韓国統一省は24日、北朝鮮が韓国に向けて飛ばした「ごみ風船」について、韓国製の服を切り刻んだとみられる布の切れ端や、寄生虫が含まれていたと発表した。最高指導者に関する文書の紙切れも見つかった。韓国軍合同参謀本部は24日夜、北朝鮮が再び風船を飛ばしていると明らかにした。

 同省によると、今月4〜11日に回収された約70個の風船にぶら下がっていた袋の中身を調べた。大半は紙切れやペットボトル、ビニールなどだったが、韓国製のネクタイやジャンパーなどの切れ端も見つかった。2000年代から北朝鮮に衣類の支援を行っていた企業の商標が確認された。統一省は「韓国の支援品を使うことで反感と敵対感を示した」とみている。

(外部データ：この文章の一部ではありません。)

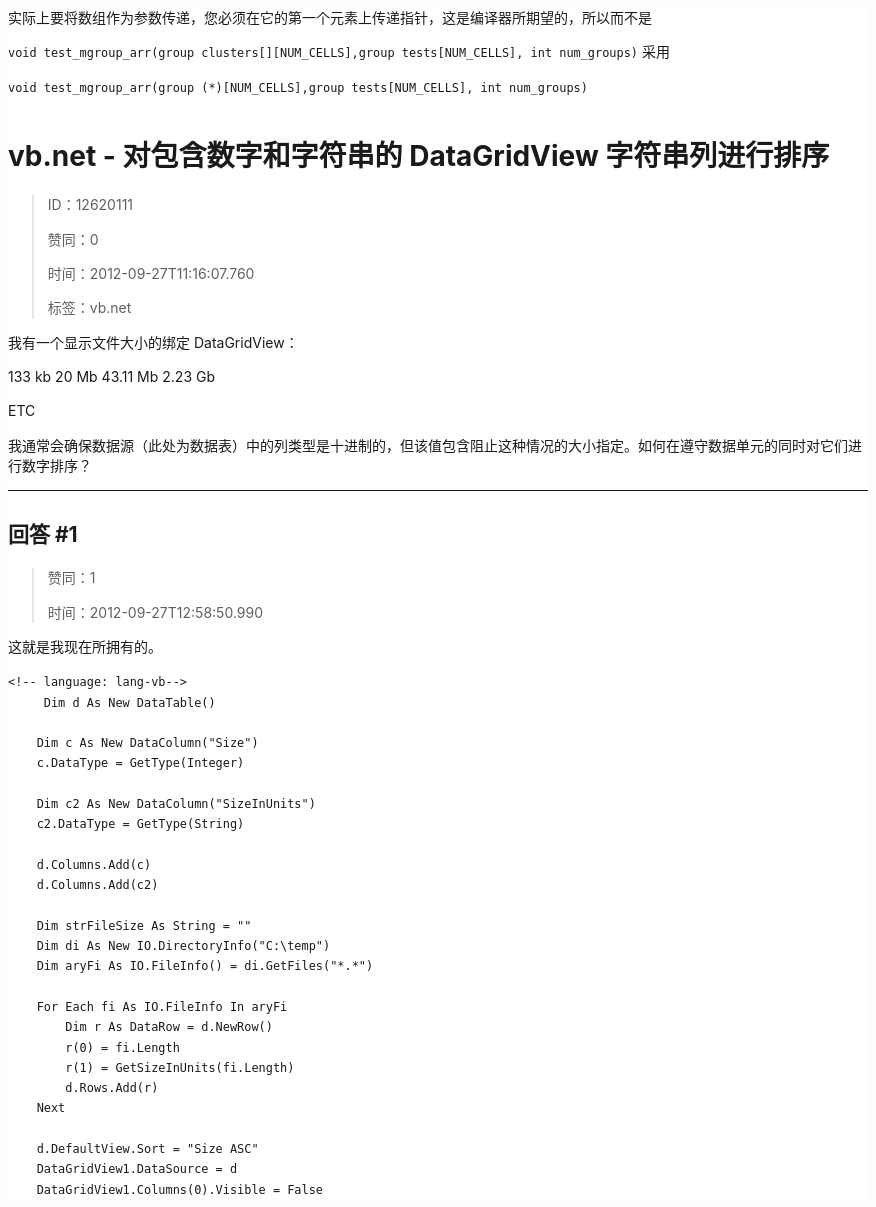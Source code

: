 实际上要将数组作为参数传递，您必须在它的第一个元素上传递指针，这是编译器所期望的，所以而不是

`void test_mgroup_arr(group clusters[][NUM_CELLS],group tests[NUM_CELLS], int num_groups)` 采用

```
void test_mgroup_arr(group (*)[NUM_CELLS],group tests[NUM_CELLS], int num_groups) 
```

# vb.net - 对包含数字和字符串的 DataGridView 字符串列进行排序

> ID：12620111
> 
> 赞同：0
> 
> 时间：2012-09-27T11:16:07.760
> 
> 标签：vb.net

我有一个显示文件大小的绑定 DataGridView：

133 kb
20 Mb
43.11 Mb
2.23 Gb

ETC

我通常会确保数据源（此处为数据表）中的列类型是十进制的，但该值包含阻止这种情况的大小指定。如何在遵守数据单元的同时对它们进行数字排序？

* * *

## 回答 #1

> 赞同：1
> 
> 时间：2012-09-27T12:58:50.990

这就是我现在所拥有的。

```
<!-- language: lang-vb-->
     Dim d As New DataTable()

    Dim c As New DataColumn("Size")
    c.DataType = GetType(Integer)

    Dim c2 As New DataColumn("SizeInUnits")
    c2.DataType = GetType(String)

    d.Columns.Add(c)
    d.Columns.Add(c2)

    Dim strFileSize As String = ""
    Dim di As New IO.DirectoryInfo("C:\temp")
    Dim aryFi As IO.FileInfo() = di.GetFiles("*.*")

    For Each fi As IO.FileInfo In aryFi
        Dim r As DataRow = d.NewRow()
        r(0) = fi.Length
        r(1) = GetSizeInUnits(fi.Length)
        d.Rows.Add(r)
    Next

    d.DefaultView.Sort = "Size ASC"
    DataGridView1.DataSource = d
    DataGridView1.Columns(0).Visible = False

```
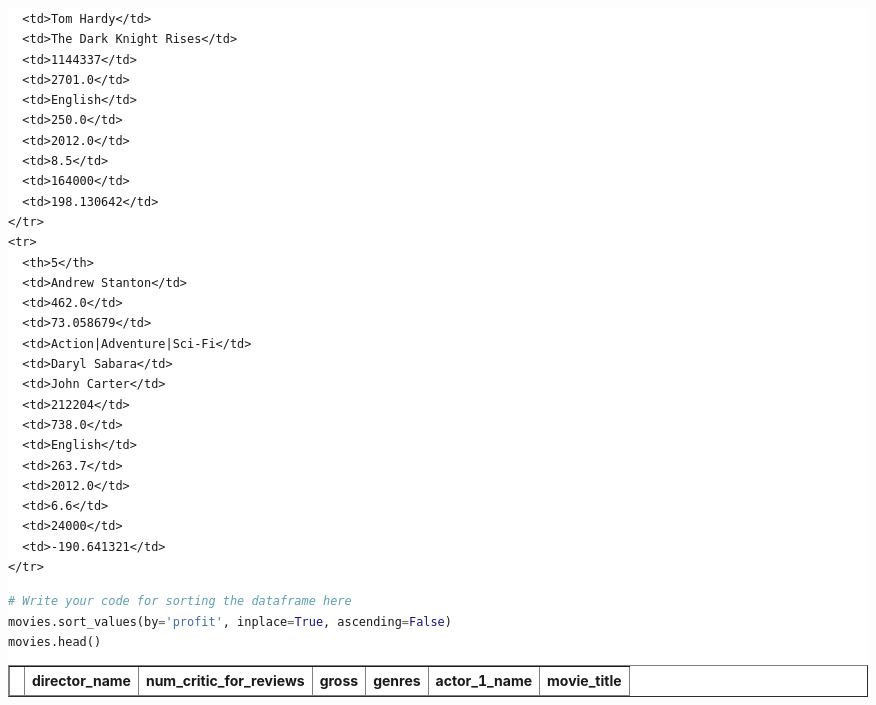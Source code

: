       <td>Tom Hardy</td>
      <td>The Dark Knight Rises</td>
      <td>1144337</td>
      <td>2701.0</td>
      <td>English</td>
      <td>250.0</td>
      <td>2012.0</td>
      <td>8.5</td>
      <td>164000</td>
      <td>198.130642</td>
    </tr>
    <tr>
      <th>5</th>
      <td>Andrew Stanton</td>
      <td>462.0</td>
      <td>73.058679</td>
      <td>Action|Adventure|Sci-Fi</td>
      <td>Daryl Sabara</td>
      <td>John Carter</td>
      <td>212204</td>
      <td>738.0</td>
      <td>English</td>
      <td>263.7</td>
      <td>2012.0</td>
      <td>6.6</td>
      <td>24000</td>
      <td>-190.641321</td>
    </tr>
  </tbody>
</table>
</div>




```python
# Write your code for sorting the dataframe here
movies.sort_values(by='profit', inplace=True, ascending=False)
movies.head()
```




<div>
<style scoped>
    .dataframe tbody tr th:only-of-type {
        vertical-align: middle;
    }

    .dataframe tbody tr th {
        vertical-align: top;
    }

    .dataframe thead th {
        text-align: right;
    }
</style>
<table border="1" class="dataframe">
  <thead>
    <tr style="text-align: right;">
      <th></th>
      <th>director_name</th>
      <th>num_critic_for_reviews</th>
      <th>gross</th>
      <th>genres</th>
      <th>actor_1_name</th>
      <th>movie_title</th>
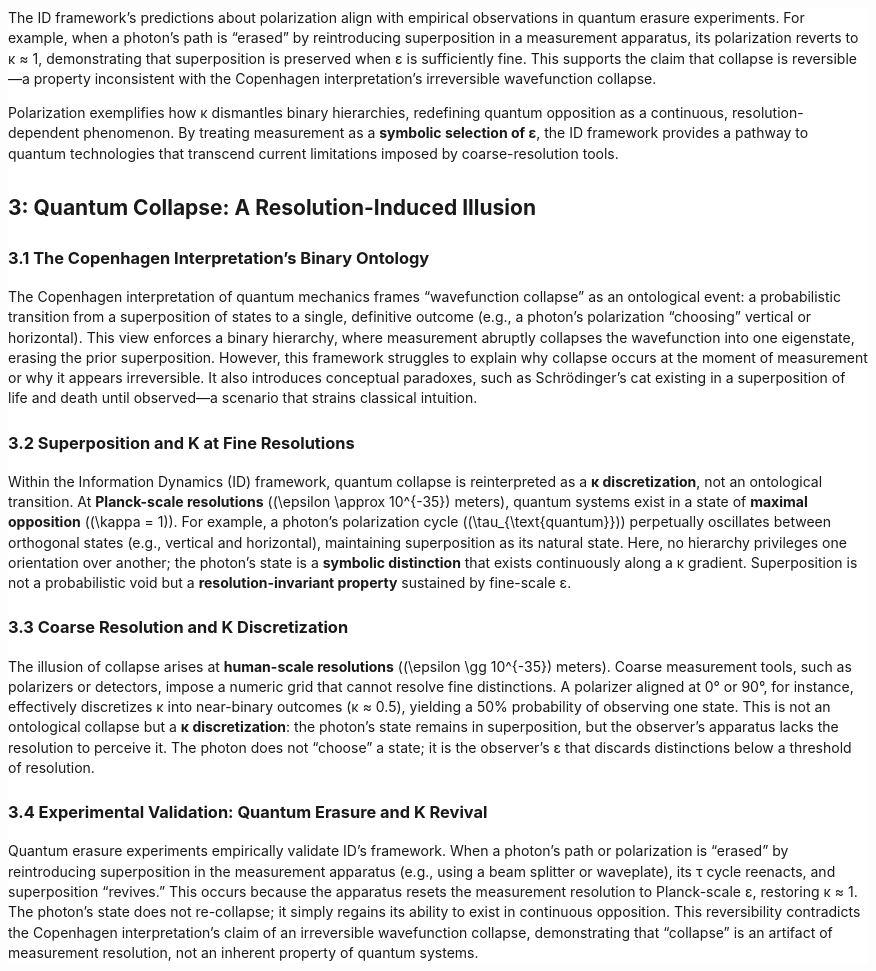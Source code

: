 The ID framework’s predictions about polarization align with empirical observations in quantum erasure experiments. For example, when a photon’s path is “erased” by reintroducing superposition in a measurement apparatus, its polarization reverts to κ ≈ 1, demonstrating that superposition is preserved when ε is sufficiently fine. This supports the claim that collapse is reversible—a property inconsistent with the Copenhagen interpretation’s irreversible wavefunction collapse.  

Polarization exemplifies how κ dismantles binary hierarchies, redefining quantum opposition as a continuous, resolution-dependent phenomenon. By treating measurement as a **symbolic selection of ε**, the ID framework provides a pathway to quantum technologies that transcend current limitations imposed by coarse-resolution tools.

## 3: Quantum Collapse: A Resolution-Induced Illusion

### **3.1 The Copenhagen Interpretation’s Binary Ontology**

The Copenhagen interpretation of quantum mechanics frames “wavefunction collapse” as an ontological event: a probabilistic transition from a superposition of states to a single, definitive outcome (e.g., a photon’s polarization “choosing” vertical or horizontal). This view enforces a binary hierarchy, where measurement abruptly collapses the wavefunction into one eigenstate, erasing the prior superposition. However, this framework struggles to explain why collapse occurs at the moment of measurement or why it appears irreversible. It also introduces conceptual paradoxes, such as Schrödinger’s cat existing in a superposition of life and death until observed—a scenario that strains classical intuition.  

### **3.2 Superposition and Κ at Fine Resolutions**

Within the Information Dynamics (ID) framework, quantum collapse is reinterpreted as a **κ discretization**, not an ontological transition. At **Planck-scale resolutions** (\(\epsilon \approx 10^{-35}\) meters), quantum systems exist in a state of **maximal opposition** (\(\kappa = 1\)). For example, a photon’s polarization cycle (\(\tau_{\text{quantum}}\)) perpetually oscillates between orthogonal states (e.g., vertical and horizontal), maintaining superposition as its natural state. Here, no hierarchy privileges one orientation over another; the photon’s state is a **symbolic distinction** that exists continuously along a κ gradient. Superposition is not a probabilistic void but a **resolution-invariant property** sustained by fine-scale ε.  

### **3.3 Coarse Resolution and Κ Discretization**

The illusion of collapse arises at **human-scale resolutions** (\(\epsilon \gg 10^{-35}\) meters). Coarse measurement tools, such as polarizers or detectors, impose a numeric grid that cannot resolve fine distinctions. A polarizer aligned at 0° or 90°, for instance, effectively discretizes κ into near-binary outcomes (κ ≈ 0.5), yielding a 50% probability of observing one state. This is not an ontological collapse but a **κ discretization**: the photon’s state remains in superposition, but the observer’s apparatus lacks the resolution to perceive it. The photon does not “choose” a state; it is the observer’s ε that discards distinctions below a threshold of resolution.  

### **3.4 Experimental Validation: Quantum Erasure and Κ Revival**

Quantum erasure experiments empirically validate ID’s framework. When a photon’s path or polarization is “erased” by reintroducing superposition in the measurement apparatus (e.g., using a beam splitter or waveplate), its τ cycle reenacts, and superposition “revives.” This occurs because the apparatus resets the measurement resolution to Planck-scale ε, restoring κ ≈ 1. The photon’s state does not re-collapse; it simply regains its ability to exist in continuous opposition. This reversibility contradicts the Copenhagen interpretation’s claim of an irreversible wavefunction collapse, demonstrating that “collapse” is an artifact of measurement resolution, not an inherent property of quantum systems.  
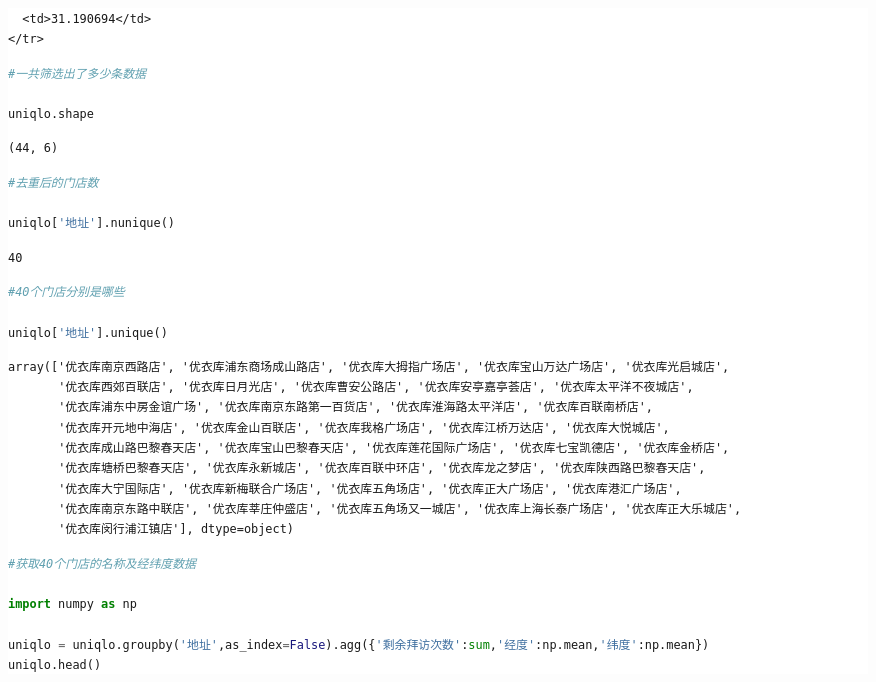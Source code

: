       <td>31.190694</td>
    </tr>
  </tbody>
</table>
</div>




```python
#一共筛选出了多少条数据

uniqlo.shape
```




    (44, 6)




```python
#去重后的门店数

uniqlo['地址'].nunique()
```




    40




```python
#40个门店分别是哪些

uniqlo['地址'].unique()
```




    array(['优衣库南京西路店', '优衣库浦东商场成山路店', '优衣库大拇指广场店', '优衣库宝山万达广场店', '优衣库光启城店',
           '优衣库西郊百联店', '优衣库日月光店', '优衣库曹安公路店', '优衣库安亭嘉亭荟店', '优衣库太平洋不夜城店',
           '优衣库浦东中房金谊广场', '优衣库南京东路第一百货店', '优衣库淮海路太平洋店', '优衣库百联南桥店',
           '优衣库开元地中海店', '优衣库金山百联店', '优衣库我格广场店', '优衣库江桥万达店', '优衣库大悦城店',
           '优衣库成山路巴黎春天店', '优衣库宝山巴黎春天店', '优衣库莲花国际广场店', '优衣库七宝凯德店', '优衣库金桥店',
           '优衣库塘桥巴黎春天店', '优衣库永新城店', '优衣库百联中环店', '优衣库龙之梦店', '优衣库陕西路巴黎春天店',
           '优衣库大宁国际店', '优衣库新梅联合广场店', '优衣库五角场店', '优衣库正大广场店', '优衣库港汇广场店',
           '优衣库南京东路中联店', '优衣库莘庄仲盛店', '优衣库五角场又一城店', '优衣库上海长泰广场店', '优衣库正大乐城店',
           '优衣库闵行浦江镇店'], dtype=object)




```python
#获取40个门店的名称及经纬度数据

import numpy as np

uniqlo = uniqlo.groupby('地址',as_index=False).agg({'剩余拜访次数':sum,'经度':np.mean,'纬度':np.mean})
uniqlo.head()
```
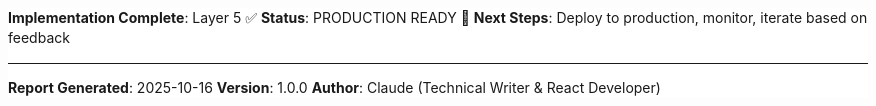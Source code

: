 
**Implementation Complete**: Layer 5 ✅
**Status**: PRODUCTION READY 🚀
**Next Steps**: Deploy to production, monitor, iterate based on feedback

---

**Report Generated**: 2025-10-16
**Version**: 1.0.0
**Author**: Claude (Technical Writer & React Developer)
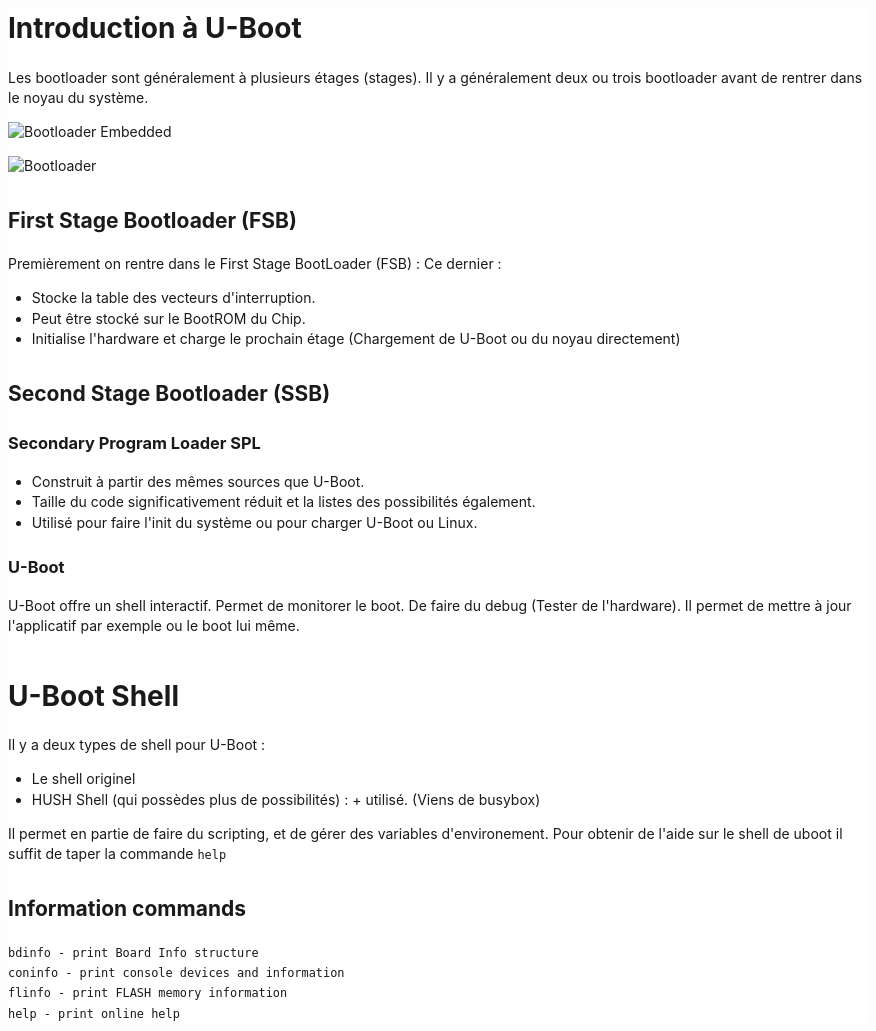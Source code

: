 # Introduction à U-Boot

Les bootloader sont généralement à plusieurs étages (stages). Il y a généralement deux ou trois bootloader avant de rentrer dans le noyau du système.

![Bootloader Embedded](https://i.ytimg.com/vi/DV5S_ZSdK0s/maxresdefault.jpg)

![Bootloader](https://www.digikey.fr/-/media/Images/Article%20Library/TechZone%20Articles/2020/June/IoT%20Security%20Fundamentals%20Part%203%20Ensuring%20Secure%20Boot%20and%20Firmware%20Update/article-2020june-iot-security-fundamentals-part-3-fig2.jpg?la=en&ts=713be6fb-ec8a-43ad-8c1a-3a7ed2661016)



## First Stage Bootloader (FSB)

Premièrement on rentre dans le First Stage BootLoader (FSB) : 
Ce dernier :
- Stocke la table des vecteurs d'interruption.
- Peut être stocké sur le BootROM du Chip.
- Initialise l'hardware et charge le prochain étage (Chargement de U-Boot ou du noyau directement)

## Second Stage Bootloader (SSB)

### Secondary Program Loader SPL

- Construit à partir des mêmes sources que U-Boot.
- Taille du code significativement réduit et la listes des possibilités également.
- Utilisé pour faire l'init du système ou pour charger U-Boot ou Linux.

### U-Boot
U-Boot offre un shell interactif.
Permet de monitorer le boot.
De faire du debug (Tester de l'hardware).
Il permet de mettre à jour l'applicatif par exemple ou le boot lui même.

# U-Boot Shell

Il y a deux types de shell pour U-Boot :
- Le shell originel
- HUSH Shell (qui possèdes plus de possibilités) : + utilisé. (Viens de busybox)

Il permet en partie de faire du scripting, et de gérer des variables d'environement.
Pour obtenir de l'aide sur le shell de uboot il suffit de taper la commande `help`

## Information commands

```
bdinfo - print Board Info structure
coninfo - print console devices and information
flinfo - print FLASH memory information
help - print online help
```

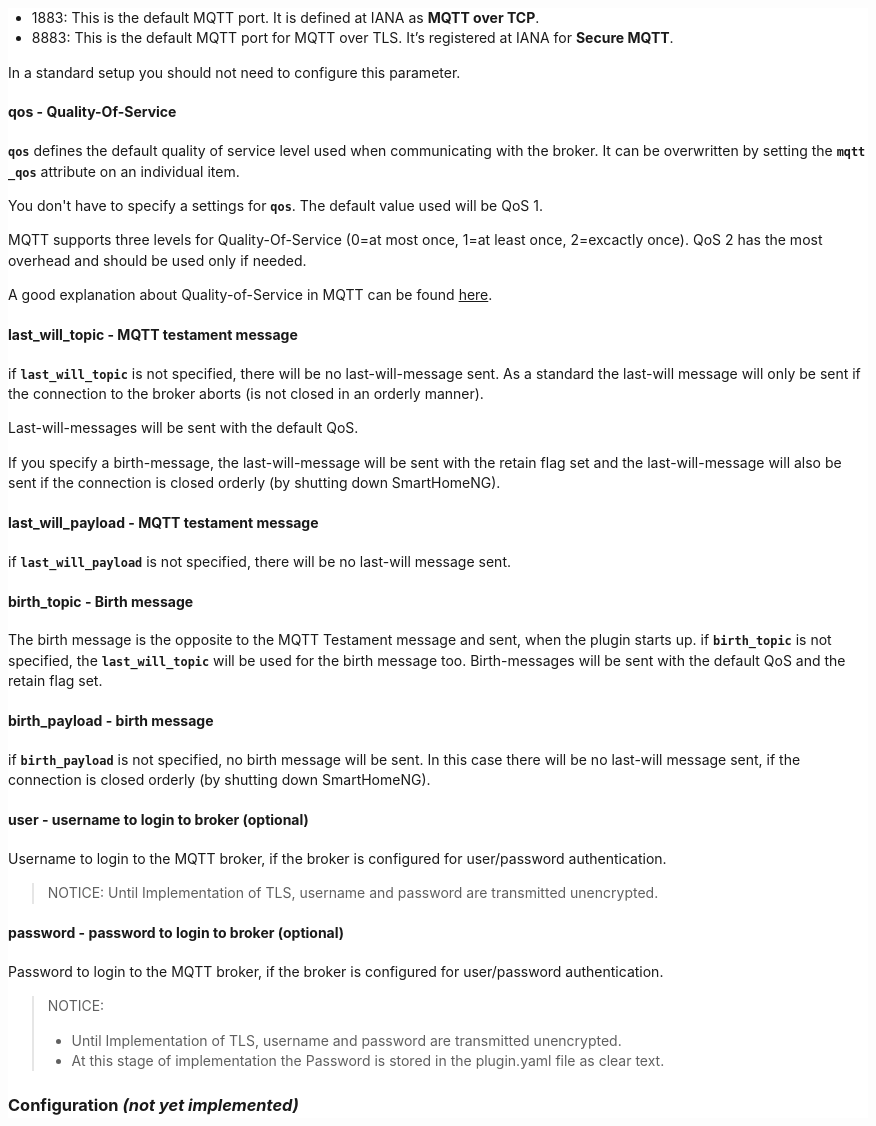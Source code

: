 * 1883: This is the default MQTT port. It is defined at IANA as **MQTT over TCP**. 
* 8883: This is the default MQTT port for MQTT over TLS. It’s registered at IANA for **Secure MQTT**.

In a standard setup you should not need to configure this parameter.

#### qos - Quality-Of-Service
**`qos`** defines the default quality of service level used when communicating with the broker. It can be overwritten by setting the **`mqtt_qos`** attribute on an individual item.

You don't have to specify a settings for **`qos`**.  The default value used will be QoS 1.

MQTT supports three levels for Quality-Of-Service (0=at most once, 1=at least once, 2=excactly once). QoS 2 has the most overhead and should be used only if needed. 

A good explanation about Quality-of-Service in MQTT can be found [here](http://www.hivemq.com/blog/mqtt-essentials-part-6-mqtt-quality-of-service-levels).


#### last_will_topic - MQTT testament message
if **`last_will_topic`** is not specified, there will be no last-will-message sent. As a standard the last-will message will only be sent if the connection to the broker aborts (is not closed in an orderly manner). 

Last-will-messages will be sent with the default QoS. 

If you specify a birth-message, the last-will-message will be sent with the retain flag set and the last-will-message will also be sent if the connection is closed orderly (by shutting down SmartHomeNG).

#### last_will_payload - MQTT testament message
if **`last_will_payload`** is not specified, there will be no last-will message sent.

#### birth_topic - Birth message
The birth message is the opposite to the MQTT Testament message and sent, when the plugin starts up. if **`birth_topic`** is not specified, the **`last_will_topic`** will be used for the birth message too. Birth-messages will be sent with the default QoS and the retain flag set.

#### birth_payload - birth message
if **`birth_payload`** is not specified, no birth message will be sent. In this case there will be no last-will message sent, if the connection is closed orderly (by shutting down SmartHomeNG).

#### user - username to login to broker (optional)
Username to login to the MQTT broker, if the broker is configured for user/password authentication.

>NOTICE: Until Implementation of TLS, username and password are transmitted unencrypted.

#### password - password to login to broker (optional)
Password to login to the MQTT broker, if the broker is configured for user/password authentication.

>NOTICE: 
>
>- Until Implementation of TLS, username and password are transmitted unencrypted.
>- At this stage of implementation the Password is stored in the plugin.yaml file as clear text.

### Configuration *(not yet implemented)*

 中身に含まれていた土を解析したところ、人の便などにいる寄生虫が検出された。土は少量だった。同省は、北朝鮮が化学肥料の代わりに人糞(じんぷん)を肥料に使用していることや、非衛生的な生活環境などが影響したとの見方を示した。

 また「偉大な領導者 金正日(キムジョンイル)大元帥様 教示」と書かれた文書の表紙が半分に切られたものや「朝鮮労働党総書記に……」という文字が残る紙切れもあった。最高指導者に関する文書を毀損(きそん)する行為は北朝鮮の刑法で重罪にあたる。

 統一省関係者は聯合ニュースの取材に、ごみ風船作りには「一般市民も動員されたと把握している」と指摘したが、こうした文書がごみに含まれていた経緯は不明。

 北朝鮮は5月下旬〜6月上旬にごみ風船1000個以上を韓国に向け飛ばした。韓国側の脱北者団体が北朝鮮へ向け、体制批判のビラなどを散布したことへの対抗措置としている。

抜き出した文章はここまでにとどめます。